• EXERCISE
Exclude the pictures, then copy all remaining records exactly.
SOURCE INFORMATION: Begin
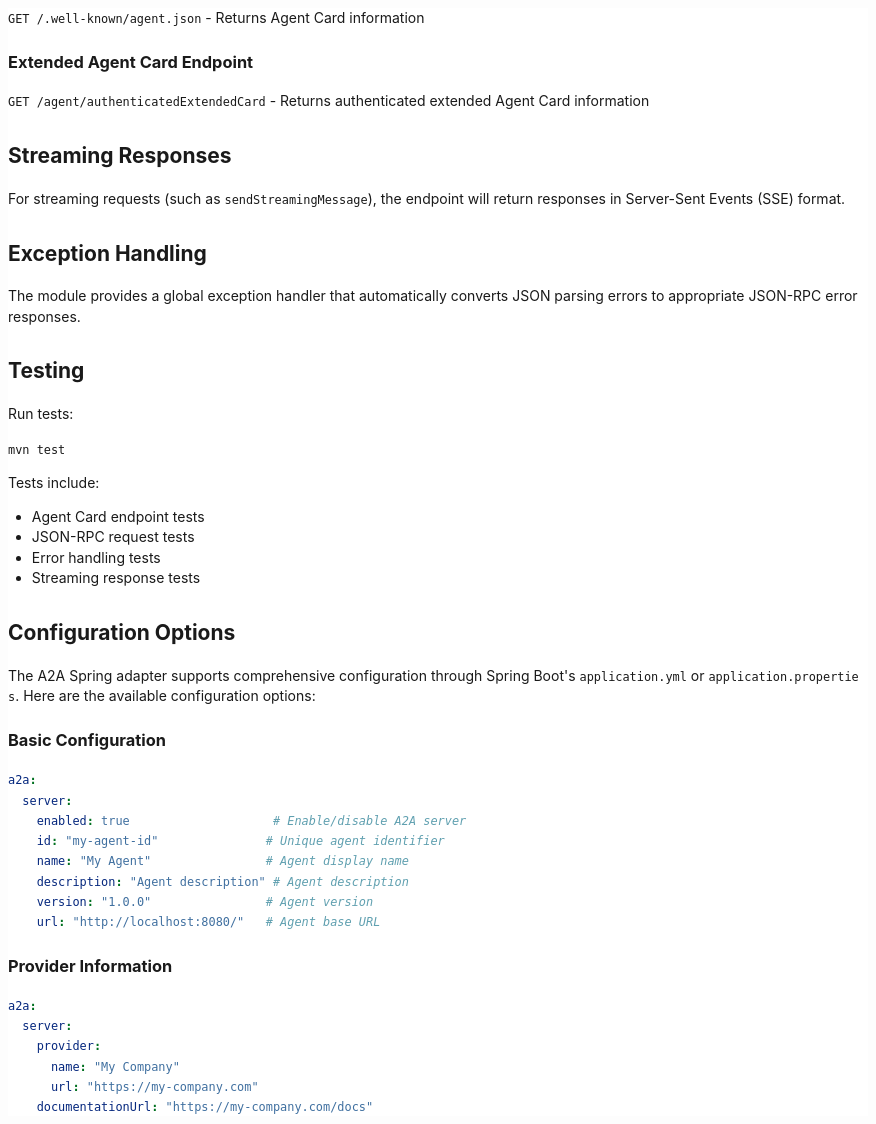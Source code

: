 `GET /.well-known/agent.json` - Returns Agent Card information

### Extended Agent Card Endpoint

`GET /agent/authenticatedExtendedCard` - Returns authenticated extended Agent Card information

## Streaming Responses

For streaming requests (such as `sendStreamingMessage`), the endpoint will return responses in Server-Sent Events (SSE) format.

## Exception Handling

The module provides a global exception handler that automatically converts JSON parsing errors to appropriate JSON-RPC error responses.

## Testing

Run tests:

```bash
mvn test
```

Tests include:
- Agent Card endpoint tests
- JSON-RPC request tests
- Error handling tests
- Streaming response tests

## Configuration Options

The A2A Spring adapter supports comprehensive configuration through Spring Boot's `application.yml` or `application.properties`. Here are the available configuration options:

### Basic Configuration

```yaml
a2a:
  server:
    enabled: true                    # Enable/disable A2A server
    id: "my-agent-id"               # Unique agent identifier
    name: "My Agent"                # Agent display name
    description: "Agent description" # Agent description
    version: "1.0.0"                # Agent version
    url: "http://localhost:8080/"   # Agent base URL
```

### Provider Information

```yaml
a2a:
  server:
    provider:
      name: "My Company"
      url: "https://my-company.com"
    documentationUrl: "https://my-company.com/docs"
```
SOURCE INFORMATION: End
• OUTPUT BELOW
Source code

: `GET /.well-known/agent.json` - Returns Agent Card information

### Extended Agent Card Endpoint

`GET /agent/authenticatedExtendedCard` - Returns authenticated extended Agent Card information

## Streaming Responses

For streaming requests (such as `sendStreamingMessage`), the endpoint will return responses in Server-Sent Events (SSE) format.

## Exception Handling

The module provides a global exception handler that automatically converts JSON parsing errors to appropriate JSON-RPC error responses.

## Testing

Run tests:

```bash
mvn test
```

Tests include:
- Agent Card endpoint tests
- JSON-RPC request tests
- Error handling tests
- Streaming response tests

## Configuration Options

The A2A Spring adapter supports comprehensive configuration through Spring Boot's `application.yml` or `application.properties`. Here are the available configuration options:

### Basic Configuration

```yaml
a2a:
  server:
    enabled: true                    # Enable/disable A2A server
    id: "my-agent-id"               # Unique agent identifier
    name: "My Agent"                # Agent display name
    description: "Agent description" # Agent description
    version: "1.0.0"                # Agent version
    url: "http://localhost:8080/"   # Agent base URL
```

### Provider Information

```yaml
a2a:
  server:
    provider:
      name: "My Company"
      url: "https://my-company.com"
    documentationUrl: "https://my-company.com/docs"
```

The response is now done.